PROVIDED MATERIAL
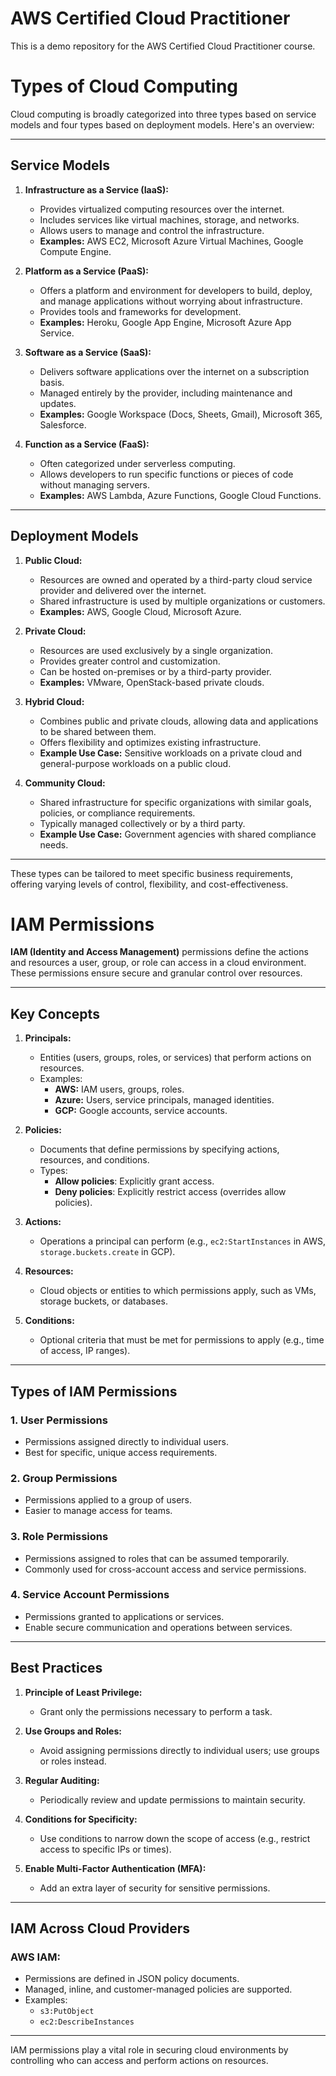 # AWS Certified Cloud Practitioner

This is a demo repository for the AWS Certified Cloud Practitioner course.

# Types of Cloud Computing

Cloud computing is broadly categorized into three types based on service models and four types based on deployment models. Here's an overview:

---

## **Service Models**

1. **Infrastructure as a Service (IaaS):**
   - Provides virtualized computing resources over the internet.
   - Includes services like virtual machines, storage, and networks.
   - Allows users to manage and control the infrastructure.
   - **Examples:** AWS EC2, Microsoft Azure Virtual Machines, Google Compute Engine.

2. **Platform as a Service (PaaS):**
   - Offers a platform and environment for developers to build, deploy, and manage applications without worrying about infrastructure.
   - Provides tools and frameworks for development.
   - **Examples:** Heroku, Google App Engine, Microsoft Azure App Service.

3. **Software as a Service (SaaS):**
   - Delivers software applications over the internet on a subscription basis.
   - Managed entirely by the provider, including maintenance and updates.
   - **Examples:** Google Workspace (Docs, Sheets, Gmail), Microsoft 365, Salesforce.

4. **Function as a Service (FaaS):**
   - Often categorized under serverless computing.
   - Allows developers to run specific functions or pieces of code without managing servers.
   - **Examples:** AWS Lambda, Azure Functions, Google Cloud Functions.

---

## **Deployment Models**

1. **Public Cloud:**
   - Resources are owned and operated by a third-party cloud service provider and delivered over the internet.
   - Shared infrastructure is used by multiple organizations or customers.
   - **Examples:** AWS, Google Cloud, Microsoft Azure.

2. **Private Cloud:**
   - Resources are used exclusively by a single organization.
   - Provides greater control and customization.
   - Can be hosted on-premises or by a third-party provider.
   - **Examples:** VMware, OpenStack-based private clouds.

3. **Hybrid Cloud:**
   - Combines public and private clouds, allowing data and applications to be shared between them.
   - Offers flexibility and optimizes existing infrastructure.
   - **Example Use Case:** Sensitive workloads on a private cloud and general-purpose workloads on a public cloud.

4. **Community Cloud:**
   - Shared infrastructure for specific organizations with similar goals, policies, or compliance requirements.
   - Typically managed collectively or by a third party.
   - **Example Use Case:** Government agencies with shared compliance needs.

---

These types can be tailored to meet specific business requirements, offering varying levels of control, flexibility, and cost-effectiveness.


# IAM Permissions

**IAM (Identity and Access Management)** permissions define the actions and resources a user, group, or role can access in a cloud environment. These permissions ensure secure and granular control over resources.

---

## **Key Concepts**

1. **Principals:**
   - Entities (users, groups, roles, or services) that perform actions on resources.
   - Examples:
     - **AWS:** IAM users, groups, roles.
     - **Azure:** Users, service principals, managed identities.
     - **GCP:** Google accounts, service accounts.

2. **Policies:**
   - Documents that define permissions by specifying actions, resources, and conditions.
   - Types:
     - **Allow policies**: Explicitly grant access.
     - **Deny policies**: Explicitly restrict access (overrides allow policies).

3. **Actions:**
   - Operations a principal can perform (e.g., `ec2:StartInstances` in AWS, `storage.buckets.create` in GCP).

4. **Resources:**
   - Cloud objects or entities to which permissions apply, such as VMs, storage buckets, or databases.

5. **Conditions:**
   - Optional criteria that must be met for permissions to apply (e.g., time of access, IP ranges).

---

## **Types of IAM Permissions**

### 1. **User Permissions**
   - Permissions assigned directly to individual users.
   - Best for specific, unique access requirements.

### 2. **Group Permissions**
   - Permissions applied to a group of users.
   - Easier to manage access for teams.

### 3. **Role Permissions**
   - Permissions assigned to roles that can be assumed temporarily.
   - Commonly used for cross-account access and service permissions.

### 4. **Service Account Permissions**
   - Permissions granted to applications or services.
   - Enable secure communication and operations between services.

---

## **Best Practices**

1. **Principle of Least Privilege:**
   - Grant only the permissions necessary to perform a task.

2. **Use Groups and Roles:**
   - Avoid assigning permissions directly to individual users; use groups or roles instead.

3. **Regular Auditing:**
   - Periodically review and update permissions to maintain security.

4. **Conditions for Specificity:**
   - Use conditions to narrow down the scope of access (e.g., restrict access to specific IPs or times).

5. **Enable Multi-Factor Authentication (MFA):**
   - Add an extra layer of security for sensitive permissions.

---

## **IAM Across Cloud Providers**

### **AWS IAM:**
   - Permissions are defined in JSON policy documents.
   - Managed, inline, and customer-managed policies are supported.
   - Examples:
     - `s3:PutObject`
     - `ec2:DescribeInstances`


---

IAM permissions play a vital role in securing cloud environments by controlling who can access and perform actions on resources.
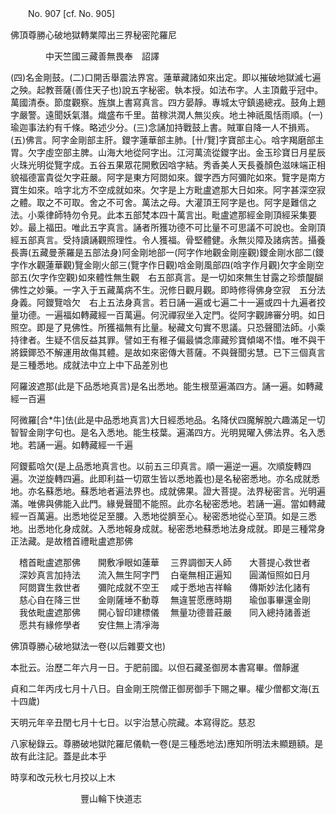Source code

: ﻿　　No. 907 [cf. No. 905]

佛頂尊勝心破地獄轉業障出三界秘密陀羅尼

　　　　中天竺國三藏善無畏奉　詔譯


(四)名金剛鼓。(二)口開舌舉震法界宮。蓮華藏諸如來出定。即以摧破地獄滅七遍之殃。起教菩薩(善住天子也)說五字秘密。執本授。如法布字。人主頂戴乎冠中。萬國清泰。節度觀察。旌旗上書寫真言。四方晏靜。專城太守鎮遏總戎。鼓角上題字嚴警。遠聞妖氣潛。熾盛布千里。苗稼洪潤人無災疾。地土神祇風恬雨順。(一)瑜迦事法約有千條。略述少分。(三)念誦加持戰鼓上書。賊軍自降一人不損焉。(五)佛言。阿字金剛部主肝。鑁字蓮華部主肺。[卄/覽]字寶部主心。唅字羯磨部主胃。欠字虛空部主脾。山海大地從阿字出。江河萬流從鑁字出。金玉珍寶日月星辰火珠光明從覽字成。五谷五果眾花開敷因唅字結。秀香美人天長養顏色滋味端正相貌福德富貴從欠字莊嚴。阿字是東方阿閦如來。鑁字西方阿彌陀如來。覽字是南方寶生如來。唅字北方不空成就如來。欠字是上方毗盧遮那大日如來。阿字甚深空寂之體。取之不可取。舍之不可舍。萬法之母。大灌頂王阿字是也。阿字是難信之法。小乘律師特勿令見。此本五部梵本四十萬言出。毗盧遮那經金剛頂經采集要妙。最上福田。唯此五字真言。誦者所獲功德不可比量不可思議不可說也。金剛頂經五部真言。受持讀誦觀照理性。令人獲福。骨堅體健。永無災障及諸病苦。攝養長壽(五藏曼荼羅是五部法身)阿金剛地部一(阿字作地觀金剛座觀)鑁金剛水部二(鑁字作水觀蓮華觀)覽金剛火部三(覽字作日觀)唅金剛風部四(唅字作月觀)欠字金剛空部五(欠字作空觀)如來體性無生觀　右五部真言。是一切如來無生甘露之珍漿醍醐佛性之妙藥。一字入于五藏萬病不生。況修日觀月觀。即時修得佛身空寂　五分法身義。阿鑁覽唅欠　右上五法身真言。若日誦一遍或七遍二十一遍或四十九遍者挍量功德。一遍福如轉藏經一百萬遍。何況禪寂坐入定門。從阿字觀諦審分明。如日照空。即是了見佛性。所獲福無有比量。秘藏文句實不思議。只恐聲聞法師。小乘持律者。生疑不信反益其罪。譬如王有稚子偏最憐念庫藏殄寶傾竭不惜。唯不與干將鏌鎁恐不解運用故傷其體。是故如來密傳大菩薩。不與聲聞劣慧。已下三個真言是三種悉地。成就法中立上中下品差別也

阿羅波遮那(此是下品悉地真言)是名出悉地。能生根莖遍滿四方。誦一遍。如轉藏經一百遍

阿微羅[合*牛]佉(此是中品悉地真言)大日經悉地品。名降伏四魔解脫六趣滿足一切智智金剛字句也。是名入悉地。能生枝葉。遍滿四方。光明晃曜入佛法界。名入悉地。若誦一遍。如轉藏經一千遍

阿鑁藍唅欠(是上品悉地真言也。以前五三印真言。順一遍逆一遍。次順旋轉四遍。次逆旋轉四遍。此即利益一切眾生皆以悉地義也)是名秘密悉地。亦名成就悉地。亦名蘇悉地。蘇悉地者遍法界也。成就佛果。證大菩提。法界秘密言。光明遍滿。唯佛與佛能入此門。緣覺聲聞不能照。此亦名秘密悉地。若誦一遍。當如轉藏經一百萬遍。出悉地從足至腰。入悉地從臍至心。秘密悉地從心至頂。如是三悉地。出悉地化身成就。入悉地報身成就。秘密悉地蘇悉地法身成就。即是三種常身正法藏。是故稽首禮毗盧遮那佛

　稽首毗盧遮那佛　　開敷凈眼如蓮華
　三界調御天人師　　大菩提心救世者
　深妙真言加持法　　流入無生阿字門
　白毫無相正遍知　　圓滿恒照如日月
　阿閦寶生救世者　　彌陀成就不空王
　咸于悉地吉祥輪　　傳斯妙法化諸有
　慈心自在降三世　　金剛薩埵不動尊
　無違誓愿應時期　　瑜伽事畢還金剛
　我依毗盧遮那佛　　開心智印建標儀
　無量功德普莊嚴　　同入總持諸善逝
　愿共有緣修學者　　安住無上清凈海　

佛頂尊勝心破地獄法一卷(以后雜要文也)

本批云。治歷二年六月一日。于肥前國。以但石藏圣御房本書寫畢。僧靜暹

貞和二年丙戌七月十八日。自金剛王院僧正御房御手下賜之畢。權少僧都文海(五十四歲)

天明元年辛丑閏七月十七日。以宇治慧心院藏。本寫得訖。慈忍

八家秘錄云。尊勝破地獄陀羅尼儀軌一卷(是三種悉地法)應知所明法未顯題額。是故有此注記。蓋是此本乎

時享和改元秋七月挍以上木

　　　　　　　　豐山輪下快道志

TASK DESCRIPTION
Write down again, exactly as given, only the lines above that fall from the line with "- **Examples:** AWS EC2, Microsoft" to the line with "- Offers a platform", inclusive.

RESPONSE AREA
   - **Examples:** AWS EC2, Microsoft Azure Virtual Machines, Google Compute Engine.

2. **Platform as a Service (PaaS):**
   - Offers a platform and environment for developers to build, deploy, and manage applications without worrying about infrastructure.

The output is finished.